### Task to carry out
Among these records, which lines include "welche"? Copy them out.
------
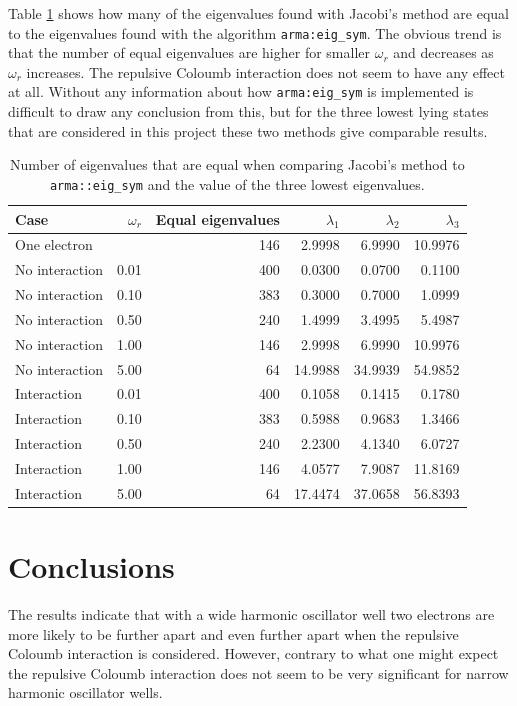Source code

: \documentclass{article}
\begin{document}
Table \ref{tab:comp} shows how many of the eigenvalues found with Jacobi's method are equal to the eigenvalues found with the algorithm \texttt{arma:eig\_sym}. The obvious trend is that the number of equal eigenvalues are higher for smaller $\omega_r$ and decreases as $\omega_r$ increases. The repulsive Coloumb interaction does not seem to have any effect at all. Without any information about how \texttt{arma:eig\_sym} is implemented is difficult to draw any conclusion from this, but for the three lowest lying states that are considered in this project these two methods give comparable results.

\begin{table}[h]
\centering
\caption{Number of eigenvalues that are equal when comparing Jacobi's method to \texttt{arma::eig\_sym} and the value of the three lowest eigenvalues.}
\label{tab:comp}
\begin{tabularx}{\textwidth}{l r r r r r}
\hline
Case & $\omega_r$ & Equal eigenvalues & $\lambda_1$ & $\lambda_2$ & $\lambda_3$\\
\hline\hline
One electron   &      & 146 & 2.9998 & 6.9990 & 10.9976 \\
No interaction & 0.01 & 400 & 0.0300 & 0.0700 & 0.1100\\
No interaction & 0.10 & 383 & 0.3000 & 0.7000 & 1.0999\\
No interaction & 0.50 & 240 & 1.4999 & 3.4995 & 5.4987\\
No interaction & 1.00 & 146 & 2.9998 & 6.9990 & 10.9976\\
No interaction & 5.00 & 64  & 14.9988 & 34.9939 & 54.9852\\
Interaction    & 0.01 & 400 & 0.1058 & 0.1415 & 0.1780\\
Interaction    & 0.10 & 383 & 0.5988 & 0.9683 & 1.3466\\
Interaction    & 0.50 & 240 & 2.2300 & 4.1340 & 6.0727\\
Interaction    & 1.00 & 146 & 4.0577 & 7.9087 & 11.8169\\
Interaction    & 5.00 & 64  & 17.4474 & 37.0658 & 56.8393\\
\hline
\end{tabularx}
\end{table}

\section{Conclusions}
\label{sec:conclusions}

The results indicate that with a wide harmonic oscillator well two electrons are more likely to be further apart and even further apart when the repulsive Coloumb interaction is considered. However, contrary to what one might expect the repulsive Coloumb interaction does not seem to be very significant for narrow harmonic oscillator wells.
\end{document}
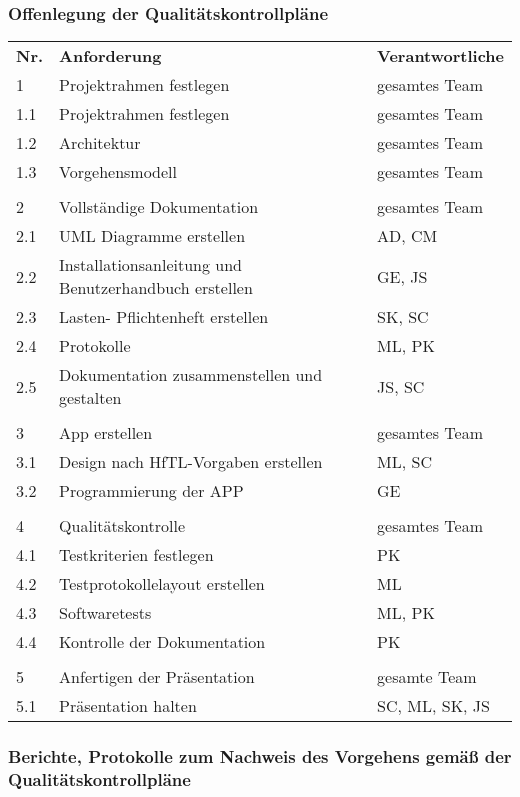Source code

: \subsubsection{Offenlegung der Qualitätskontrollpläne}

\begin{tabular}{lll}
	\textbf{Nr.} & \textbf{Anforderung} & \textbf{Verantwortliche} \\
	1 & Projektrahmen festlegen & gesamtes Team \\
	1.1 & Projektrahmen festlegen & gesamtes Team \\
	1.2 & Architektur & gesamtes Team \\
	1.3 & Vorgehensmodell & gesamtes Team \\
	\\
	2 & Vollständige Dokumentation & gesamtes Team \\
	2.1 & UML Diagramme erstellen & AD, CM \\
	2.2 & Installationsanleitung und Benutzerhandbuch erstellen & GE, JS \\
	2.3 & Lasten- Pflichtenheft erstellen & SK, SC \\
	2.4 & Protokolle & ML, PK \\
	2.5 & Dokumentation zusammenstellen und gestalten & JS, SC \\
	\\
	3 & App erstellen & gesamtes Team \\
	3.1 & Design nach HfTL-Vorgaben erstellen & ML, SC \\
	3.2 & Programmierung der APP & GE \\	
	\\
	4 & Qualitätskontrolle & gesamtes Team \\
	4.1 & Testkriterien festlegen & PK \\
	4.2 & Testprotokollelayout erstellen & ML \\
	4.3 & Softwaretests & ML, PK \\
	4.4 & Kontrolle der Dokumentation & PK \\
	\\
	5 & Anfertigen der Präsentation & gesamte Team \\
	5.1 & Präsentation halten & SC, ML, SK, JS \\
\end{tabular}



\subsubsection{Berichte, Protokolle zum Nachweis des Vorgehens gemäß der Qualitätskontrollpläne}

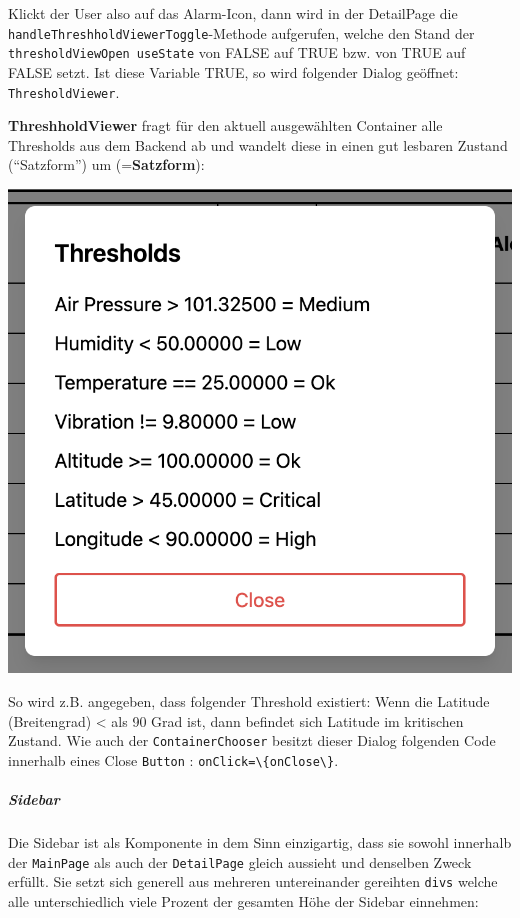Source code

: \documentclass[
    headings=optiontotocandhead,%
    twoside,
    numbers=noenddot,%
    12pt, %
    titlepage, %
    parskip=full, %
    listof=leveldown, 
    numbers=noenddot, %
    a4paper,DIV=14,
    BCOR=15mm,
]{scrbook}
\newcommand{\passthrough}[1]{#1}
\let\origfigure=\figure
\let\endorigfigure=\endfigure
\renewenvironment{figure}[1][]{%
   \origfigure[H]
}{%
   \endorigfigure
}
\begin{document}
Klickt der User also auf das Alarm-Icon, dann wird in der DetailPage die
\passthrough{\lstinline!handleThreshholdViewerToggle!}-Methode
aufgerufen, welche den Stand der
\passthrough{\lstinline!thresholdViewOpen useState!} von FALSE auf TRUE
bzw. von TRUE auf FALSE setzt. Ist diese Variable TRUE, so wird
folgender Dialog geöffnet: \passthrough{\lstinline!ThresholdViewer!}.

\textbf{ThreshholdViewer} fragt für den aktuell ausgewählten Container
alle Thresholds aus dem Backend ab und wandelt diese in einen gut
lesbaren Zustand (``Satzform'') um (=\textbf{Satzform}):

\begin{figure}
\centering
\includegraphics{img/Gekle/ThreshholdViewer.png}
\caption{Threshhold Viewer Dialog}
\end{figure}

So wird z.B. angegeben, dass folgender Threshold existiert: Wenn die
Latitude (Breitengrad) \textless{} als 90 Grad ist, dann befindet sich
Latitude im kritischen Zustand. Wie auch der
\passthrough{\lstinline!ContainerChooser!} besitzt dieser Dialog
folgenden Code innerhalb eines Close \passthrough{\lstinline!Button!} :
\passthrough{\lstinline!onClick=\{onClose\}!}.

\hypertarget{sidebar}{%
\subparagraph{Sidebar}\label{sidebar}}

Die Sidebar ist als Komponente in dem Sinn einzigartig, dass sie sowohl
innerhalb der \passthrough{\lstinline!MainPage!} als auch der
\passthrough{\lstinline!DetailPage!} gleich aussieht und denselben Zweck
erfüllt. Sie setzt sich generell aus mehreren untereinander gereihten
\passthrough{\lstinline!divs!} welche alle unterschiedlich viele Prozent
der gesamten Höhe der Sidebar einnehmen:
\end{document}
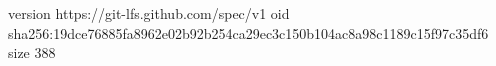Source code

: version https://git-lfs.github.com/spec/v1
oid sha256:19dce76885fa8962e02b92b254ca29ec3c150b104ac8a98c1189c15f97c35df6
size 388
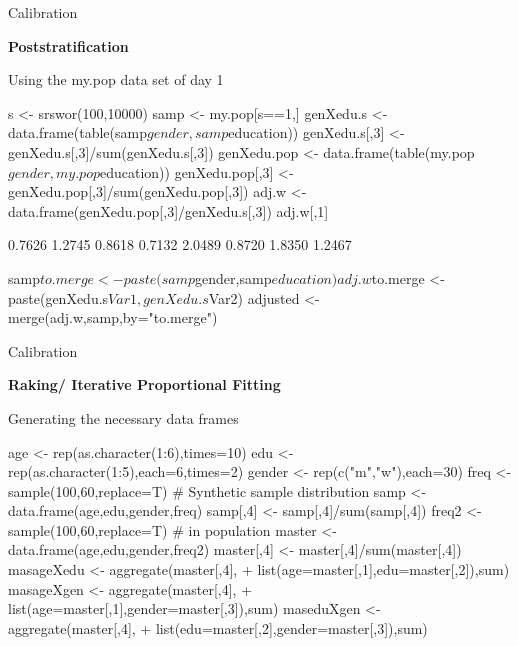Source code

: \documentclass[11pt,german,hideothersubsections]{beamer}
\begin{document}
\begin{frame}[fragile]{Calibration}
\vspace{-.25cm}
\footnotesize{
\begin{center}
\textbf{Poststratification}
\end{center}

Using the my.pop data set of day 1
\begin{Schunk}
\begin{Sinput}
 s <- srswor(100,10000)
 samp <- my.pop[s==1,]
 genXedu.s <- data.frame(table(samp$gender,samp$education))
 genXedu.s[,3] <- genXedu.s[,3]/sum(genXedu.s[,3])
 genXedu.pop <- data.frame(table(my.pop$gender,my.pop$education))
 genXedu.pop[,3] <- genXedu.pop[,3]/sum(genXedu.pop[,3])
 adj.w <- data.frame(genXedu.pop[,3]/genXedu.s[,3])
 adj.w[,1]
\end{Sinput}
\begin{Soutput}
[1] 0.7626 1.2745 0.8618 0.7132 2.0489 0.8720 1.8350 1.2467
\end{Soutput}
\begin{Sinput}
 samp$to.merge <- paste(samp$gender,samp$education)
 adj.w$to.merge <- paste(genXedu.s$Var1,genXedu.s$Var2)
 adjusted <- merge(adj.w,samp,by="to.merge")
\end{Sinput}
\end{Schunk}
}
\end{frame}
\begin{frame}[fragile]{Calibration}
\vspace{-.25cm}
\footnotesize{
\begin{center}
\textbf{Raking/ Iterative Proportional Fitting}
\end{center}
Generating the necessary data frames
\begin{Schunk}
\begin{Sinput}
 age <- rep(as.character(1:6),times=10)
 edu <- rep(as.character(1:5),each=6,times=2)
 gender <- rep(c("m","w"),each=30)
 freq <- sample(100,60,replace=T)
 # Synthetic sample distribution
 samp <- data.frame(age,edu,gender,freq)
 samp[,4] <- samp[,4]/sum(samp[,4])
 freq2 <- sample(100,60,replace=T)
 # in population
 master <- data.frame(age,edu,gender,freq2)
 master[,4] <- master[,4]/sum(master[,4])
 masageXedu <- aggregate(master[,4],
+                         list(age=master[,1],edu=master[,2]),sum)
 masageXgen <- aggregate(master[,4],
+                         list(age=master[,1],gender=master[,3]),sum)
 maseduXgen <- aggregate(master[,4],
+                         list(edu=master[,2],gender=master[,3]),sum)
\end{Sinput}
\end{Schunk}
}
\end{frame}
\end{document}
------
### Your response
aufgerufen, welche den Stand der
\passthrough{\lstinline!divs!} welche alle unterschiedlich viele Prozent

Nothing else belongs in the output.